(Extracted entries Opens)
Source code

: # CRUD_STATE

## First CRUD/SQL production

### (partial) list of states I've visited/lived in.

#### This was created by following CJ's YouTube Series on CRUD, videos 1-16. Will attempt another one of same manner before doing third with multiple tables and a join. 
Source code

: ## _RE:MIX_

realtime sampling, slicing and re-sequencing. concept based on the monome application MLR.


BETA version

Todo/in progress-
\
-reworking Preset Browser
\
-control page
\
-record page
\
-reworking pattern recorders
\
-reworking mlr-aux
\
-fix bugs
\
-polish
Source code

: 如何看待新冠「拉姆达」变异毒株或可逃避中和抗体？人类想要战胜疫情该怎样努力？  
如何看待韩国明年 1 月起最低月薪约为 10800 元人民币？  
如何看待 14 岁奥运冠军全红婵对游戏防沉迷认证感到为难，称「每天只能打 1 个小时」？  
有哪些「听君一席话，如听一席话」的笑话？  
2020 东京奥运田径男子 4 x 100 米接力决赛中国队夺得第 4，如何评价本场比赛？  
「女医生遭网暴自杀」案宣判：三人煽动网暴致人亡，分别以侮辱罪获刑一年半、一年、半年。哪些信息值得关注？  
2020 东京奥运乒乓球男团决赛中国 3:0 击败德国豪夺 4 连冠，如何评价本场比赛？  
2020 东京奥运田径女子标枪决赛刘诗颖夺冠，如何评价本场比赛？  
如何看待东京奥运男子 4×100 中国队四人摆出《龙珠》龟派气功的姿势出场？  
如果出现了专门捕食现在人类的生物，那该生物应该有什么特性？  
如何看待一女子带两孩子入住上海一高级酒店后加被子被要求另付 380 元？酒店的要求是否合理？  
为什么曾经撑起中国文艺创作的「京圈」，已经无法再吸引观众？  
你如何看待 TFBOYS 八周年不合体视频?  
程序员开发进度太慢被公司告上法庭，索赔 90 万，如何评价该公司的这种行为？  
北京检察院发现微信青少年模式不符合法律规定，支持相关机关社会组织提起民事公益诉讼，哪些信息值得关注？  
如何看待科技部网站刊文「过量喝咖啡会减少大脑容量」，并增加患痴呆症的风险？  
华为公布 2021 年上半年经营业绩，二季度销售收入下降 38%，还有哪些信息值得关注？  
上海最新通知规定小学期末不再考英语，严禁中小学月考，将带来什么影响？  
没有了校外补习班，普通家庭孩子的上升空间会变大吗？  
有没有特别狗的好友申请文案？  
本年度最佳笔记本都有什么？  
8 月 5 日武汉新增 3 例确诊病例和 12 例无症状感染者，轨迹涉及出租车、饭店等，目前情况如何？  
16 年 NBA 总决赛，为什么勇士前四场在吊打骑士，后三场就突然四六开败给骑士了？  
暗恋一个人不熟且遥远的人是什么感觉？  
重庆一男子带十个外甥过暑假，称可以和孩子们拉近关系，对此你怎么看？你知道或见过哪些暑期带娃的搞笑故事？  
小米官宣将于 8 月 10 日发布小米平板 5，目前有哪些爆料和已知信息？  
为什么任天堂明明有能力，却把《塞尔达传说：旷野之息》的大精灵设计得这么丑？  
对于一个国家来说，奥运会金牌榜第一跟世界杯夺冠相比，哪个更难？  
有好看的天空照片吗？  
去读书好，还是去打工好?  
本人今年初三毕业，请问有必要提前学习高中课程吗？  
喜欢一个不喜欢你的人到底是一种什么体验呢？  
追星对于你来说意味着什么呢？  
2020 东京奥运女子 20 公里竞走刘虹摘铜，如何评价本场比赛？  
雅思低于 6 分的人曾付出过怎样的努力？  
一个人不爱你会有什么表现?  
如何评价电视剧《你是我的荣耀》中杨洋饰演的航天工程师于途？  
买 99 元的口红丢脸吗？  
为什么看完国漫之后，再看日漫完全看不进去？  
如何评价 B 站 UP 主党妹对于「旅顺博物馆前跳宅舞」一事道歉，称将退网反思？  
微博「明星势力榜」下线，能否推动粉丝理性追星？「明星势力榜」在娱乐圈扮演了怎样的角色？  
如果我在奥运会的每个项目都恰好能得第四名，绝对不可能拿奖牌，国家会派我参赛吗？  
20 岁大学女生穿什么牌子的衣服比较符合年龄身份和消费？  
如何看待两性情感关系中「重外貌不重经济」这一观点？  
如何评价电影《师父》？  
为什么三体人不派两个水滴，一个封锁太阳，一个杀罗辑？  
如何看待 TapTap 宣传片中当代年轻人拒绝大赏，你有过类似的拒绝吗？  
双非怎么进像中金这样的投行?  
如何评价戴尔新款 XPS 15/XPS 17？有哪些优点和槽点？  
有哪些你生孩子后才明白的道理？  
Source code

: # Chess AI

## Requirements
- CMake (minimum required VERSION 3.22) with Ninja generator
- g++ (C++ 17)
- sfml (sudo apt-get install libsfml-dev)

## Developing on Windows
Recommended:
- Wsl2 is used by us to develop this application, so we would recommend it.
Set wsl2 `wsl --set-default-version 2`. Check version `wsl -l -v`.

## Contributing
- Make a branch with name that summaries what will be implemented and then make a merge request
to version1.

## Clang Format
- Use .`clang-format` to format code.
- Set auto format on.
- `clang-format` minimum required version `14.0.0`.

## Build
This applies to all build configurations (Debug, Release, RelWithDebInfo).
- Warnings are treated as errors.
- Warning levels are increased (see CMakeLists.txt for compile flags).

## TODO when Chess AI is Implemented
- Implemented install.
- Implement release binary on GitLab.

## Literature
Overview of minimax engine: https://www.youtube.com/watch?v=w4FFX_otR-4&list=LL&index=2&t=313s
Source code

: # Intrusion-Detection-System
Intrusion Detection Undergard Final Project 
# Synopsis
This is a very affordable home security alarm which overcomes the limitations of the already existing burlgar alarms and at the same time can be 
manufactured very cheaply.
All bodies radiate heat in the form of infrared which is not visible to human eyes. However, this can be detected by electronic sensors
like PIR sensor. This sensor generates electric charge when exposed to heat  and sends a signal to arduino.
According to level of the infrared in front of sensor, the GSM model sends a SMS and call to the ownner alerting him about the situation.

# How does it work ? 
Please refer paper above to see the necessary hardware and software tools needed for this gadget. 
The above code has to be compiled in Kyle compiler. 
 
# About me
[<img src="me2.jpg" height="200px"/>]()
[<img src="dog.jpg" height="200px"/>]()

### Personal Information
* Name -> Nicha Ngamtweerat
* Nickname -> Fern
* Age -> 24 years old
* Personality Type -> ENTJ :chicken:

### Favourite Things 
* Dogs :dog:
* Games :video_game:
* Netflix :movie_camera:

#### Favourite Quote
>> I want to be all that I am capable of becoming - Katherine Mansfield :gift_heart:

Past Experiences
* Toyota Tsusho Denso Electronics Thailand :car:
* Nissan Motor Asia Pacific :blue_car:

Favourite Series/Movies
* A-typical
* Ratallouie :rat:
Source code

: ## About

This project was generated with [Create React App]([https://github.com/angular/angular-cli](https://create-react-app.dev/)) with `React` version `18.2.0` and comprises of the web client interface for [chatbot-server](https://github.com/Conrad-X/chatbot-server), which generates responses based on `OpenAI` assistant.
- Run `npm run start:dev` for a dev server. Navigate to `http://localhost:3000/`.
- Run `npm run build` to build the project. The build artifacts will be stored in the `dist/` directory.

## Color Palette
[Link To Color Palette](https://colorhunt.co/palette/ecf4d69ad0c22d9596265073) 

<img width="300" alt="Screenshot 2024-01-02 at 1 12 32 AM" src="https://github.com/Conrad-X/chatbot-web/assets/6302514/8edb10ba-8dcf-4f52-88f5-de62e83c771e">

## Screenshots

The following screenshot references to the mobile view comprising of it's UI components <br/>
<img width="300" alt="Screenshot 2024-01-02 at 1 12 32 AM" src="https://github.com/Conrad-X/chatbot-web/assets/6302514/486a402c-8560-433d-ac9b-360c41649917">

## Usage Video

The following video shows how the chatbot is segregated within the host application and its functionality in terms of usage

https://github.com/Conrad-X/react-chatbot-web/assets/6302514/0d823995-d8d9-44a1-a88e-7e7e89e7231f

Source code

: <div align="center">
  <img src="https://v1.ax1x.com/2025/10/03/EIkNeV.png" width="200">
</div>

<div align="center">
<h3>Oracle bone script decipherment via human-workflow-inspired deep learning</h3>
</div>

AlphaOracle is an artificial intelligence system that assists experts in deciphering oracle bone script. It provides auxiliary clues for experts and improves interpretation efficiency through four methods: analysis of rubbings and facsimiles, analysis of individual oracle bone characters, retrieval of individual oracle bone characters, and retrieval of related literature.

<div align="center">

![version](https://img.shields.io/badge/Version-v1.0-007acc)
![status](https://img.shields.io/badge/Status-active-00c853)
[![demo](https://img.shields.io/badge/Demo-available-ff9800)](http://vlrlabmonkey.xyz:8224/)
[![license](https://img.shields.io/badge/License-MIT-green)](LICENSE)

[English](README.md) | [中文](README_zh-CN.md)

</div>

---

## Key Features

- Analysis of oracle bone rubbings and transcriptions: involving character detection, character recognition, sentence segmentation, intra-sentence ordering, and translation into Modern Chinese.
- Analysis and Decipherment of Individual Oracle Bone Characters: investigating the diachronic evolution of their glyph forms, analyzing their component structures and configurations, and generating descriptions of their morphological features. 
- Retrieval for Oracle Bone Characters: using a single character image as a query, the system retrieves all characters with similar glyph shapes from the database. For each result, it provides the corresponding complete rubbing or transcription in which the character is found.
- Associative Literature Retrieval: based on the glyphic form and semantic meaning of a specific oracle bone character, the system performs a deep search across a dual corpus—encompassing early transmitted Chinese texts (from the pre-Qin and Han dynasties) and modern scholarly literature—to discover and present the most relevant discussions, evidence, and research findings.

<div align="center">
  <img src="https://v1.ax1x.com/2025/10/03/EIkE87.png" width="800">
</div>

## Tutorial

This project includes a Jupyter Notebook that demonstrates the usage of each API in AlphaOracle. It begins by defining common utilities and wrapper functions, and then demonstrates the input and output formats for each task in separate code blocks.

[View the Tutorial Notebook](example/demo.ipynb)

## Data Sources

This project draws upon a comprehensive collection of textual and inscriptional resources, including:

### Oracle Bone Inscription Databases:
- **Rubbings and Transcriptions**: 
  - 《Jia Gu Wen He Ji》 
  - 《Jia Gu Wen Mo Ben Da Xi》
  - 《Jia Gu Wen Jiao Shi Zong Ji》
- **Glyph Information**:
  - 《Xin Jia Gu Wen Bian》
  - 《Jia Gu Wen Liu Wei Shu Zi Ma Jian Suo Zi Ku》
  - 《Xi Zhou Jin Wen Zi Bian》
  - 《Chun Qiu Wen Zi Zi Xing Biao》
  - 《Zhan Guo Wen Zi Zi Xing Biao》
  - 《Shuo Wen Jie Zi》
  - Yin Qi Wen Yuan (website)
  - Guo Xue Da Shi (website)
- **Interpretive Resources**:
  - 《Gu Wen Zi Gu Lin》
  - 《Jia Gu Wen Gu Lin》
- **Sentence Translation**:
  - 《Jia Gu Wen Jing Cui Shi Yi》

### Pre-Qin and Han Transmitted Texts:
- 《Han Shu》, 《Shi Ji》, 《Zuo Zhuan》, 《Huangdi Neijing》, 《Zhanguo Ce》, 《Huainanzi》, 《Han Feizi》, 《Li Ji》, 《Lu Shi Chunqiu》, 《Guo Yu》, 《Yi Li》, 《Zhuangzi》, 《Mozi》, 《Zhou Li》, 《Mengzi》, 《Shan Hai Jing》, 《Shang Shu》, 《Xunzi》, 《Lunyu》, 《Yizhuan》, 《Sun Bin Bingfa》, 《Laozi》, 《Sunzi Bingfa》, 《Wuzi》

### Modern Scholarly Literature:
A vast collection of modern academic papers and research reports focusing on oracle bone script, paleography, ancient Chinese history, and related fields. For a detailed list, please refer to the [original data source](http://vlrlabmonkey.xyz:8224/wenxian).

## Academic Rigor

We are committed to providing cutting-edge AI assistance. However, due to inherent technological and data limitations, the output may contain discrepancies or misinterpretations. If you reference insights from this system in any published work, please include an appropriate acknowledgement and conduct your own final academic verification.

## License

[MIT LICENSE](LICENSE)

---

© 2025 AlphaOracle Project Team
(Extracted entries Closes)
- _Required work_:
The stopping point is the line containing "2020 东京奥运田径男子 4". Reproduce exactly every line of the material from the first through that one.

- _Your response_:
Source code

: # CRUD_STATE

## First CRUD/SQL production

### (partial) list of states I've visited/lived in.

#### This was created by following CJ's YouTube Series on CRUD, videos 1-16. Will attempt another one of same manner before doing third with multiple tables and a join. 
Source code

: ## _RE:MIX_

realtime sampling, slicing and re-sequencing. concept based on the monome application MLR.


BETA version

Todo/in progress-
\
-reworking Preset Browser
\
-control page
\
-record page
\
-reworking pattern recorders
\
-reworking mlr-aux
\
-fix bugs
\
-polish
Source code

: 如何看待新冠「拉姆达」变异毒株或可逃避中和抗体？人类想要战胜疫情该怎样努力？  
如何看待韩国明年 1 月起最低月薪约为 10800 元人民币？  
如何看待 14 岁奥运冠军全红婵对游戏防沉迷认证感到为难，称「每天只能打 1 个小时」？  
有哪些「听君一席话，如听一席话」的笑话？  
2020 东京奥运田径男子 4 x 100 米接力决赛中国队夺得第 4，如何评价本场比赛？  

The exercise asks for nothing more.